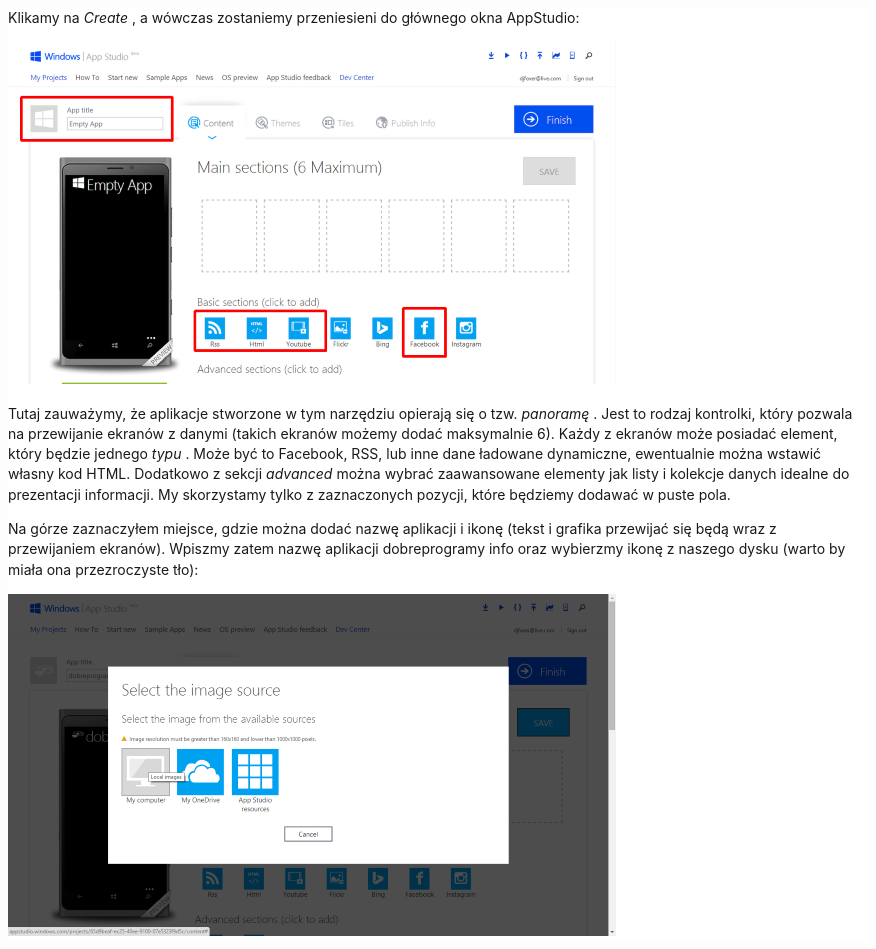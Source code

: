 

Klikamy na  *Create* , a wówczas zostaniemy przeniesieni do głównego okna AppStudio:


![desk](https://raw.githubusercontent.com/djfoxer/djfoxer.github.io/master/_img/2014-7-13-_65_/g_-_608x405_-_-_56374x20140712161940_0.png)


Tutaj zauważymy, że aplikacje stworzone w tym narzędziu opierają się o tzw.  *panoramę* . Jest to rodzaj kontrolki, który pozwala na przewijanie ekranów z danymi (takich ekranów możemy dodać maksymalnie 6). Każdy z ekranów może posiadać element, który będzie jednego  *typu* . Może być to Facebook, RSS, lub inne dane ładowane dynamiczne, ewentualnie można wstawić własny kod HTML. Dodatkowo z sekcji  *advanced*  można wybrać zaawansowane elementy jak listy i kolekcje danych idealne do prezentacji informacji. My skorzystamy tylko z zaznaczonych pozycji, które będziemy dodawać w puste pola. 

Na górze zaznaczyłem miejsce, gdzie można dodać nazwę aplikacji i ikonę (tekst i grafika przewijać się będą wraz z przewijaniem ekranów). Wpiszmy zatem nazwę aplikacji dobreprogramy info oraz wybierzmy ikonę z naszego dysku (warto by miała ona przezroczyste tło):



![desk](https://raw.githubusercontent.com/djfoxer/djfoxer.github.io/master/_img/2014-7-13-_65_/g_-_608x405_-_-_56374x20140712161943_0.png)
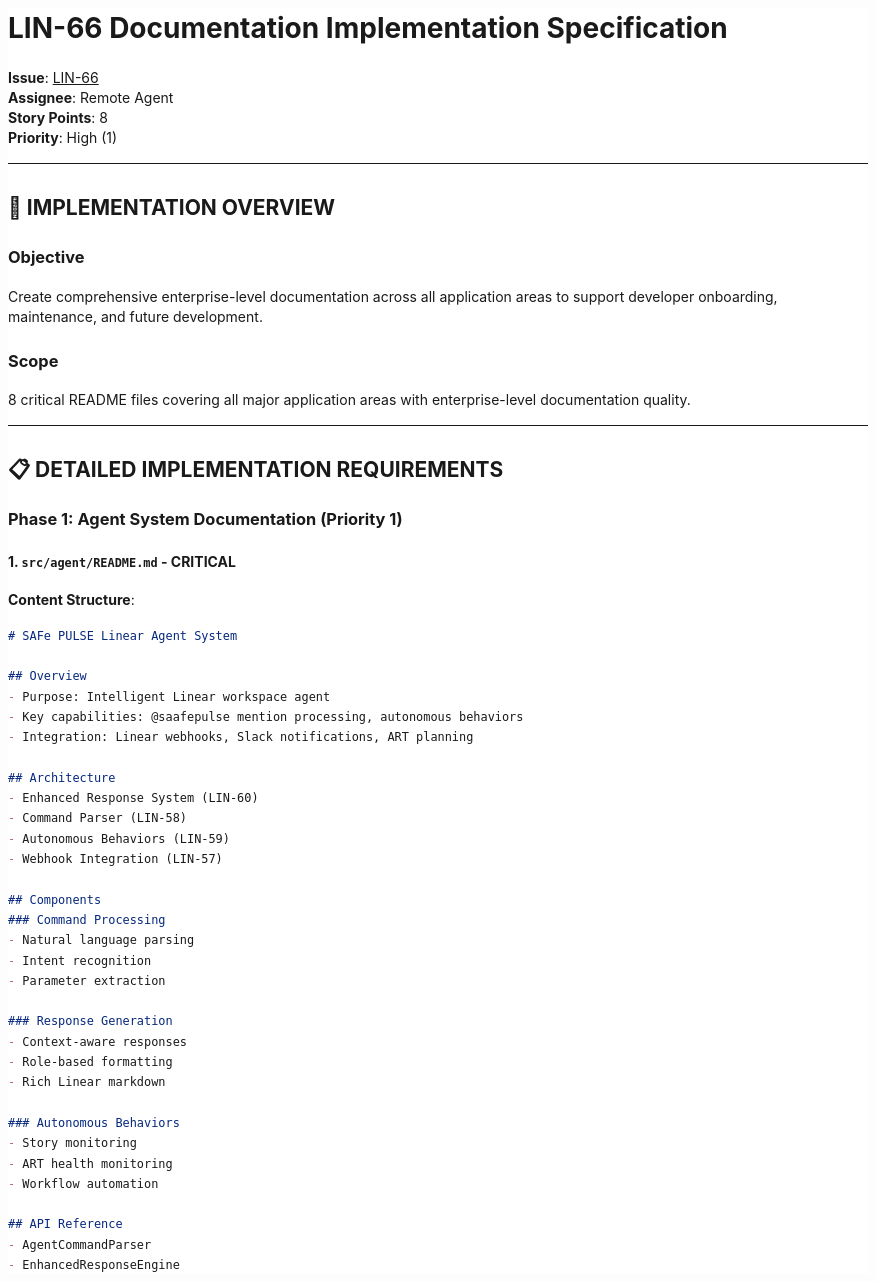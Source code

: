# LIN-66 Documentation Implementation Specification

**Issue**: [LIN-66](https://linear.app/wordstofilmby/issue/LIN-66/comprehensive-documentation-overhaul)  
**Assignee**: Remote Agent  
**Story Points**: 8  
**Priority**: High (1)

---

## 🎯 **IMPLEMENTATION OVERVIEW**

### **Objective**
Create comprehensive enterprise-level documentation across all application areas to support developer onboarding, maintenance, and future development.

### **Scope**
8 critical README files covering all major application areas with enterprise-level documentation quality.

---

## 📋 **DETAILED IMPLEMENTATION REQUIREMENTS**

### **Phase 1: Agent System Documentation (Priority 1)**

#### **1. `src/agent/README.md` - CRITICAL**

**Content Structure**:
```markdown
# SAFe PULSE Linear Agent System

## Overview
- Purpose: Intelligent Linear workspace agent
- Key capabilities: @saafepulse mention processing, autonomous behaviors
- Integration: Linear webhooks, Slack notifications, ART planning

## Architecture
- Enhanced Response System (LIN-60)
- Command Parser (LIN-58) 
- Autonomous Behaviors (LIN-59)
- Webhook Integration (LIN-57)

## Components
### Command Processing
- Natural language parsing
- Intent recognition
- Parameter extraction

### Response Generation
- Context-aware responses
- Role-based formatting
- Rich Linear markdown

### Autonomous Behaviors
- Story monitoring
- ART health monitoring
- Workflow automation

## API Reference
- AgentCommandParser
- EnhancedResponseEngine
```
+ + + +
GOAL OF THE EXERCISE:
Return exactly the lines from the line bearing "### **Objective**" to the end of the records, inclusive of both; include no other lines.

WRITTEN RESPONSE:
### **Objective**
Create comprehensive enterprise-level documentation across all application areas to support developer onboarding, maintenance, and future development.

### **Scope**
8 critical README files covering all major application areas with enterprise-level documentation quality.

---

## 📋 **DETAILED IMPLEMENTATION REQUIREMENTS**

### **Phase 1: Agent System Documentation (Priority 1)**

#### **1. `src/agent/README.md` - CRITICAL**

**Content Structure**:
```markdown
# SAFe PULSE Linear Agent System

## Overview
- Purpose: Intelligent Linear workspace agent
- Key capabilities: @saafepulse mention processing, autonomous behaviors
- Integration: Linear webhooks, Slack notifications, ART planning

## Architecture
- Enhanced Response System (LIN-60)
- Command Parser (LIN-58) 
- Autonomous Behaviors (LIN-59)
- Webhook Integration (LIN-57)

## Components
### Command Processing
- Natural language parsing
- Intent recognition
- Parameter extraction

### Response Generation
- Context-aware responses
- Role-based formatting
- Rich Linear markdown

### Autonomous Behaviors
- Story monitoring
- ART health monitoring
- Workflow automation

## API Reference
- AgentCommandParser
- EnhancedResponseEngine
```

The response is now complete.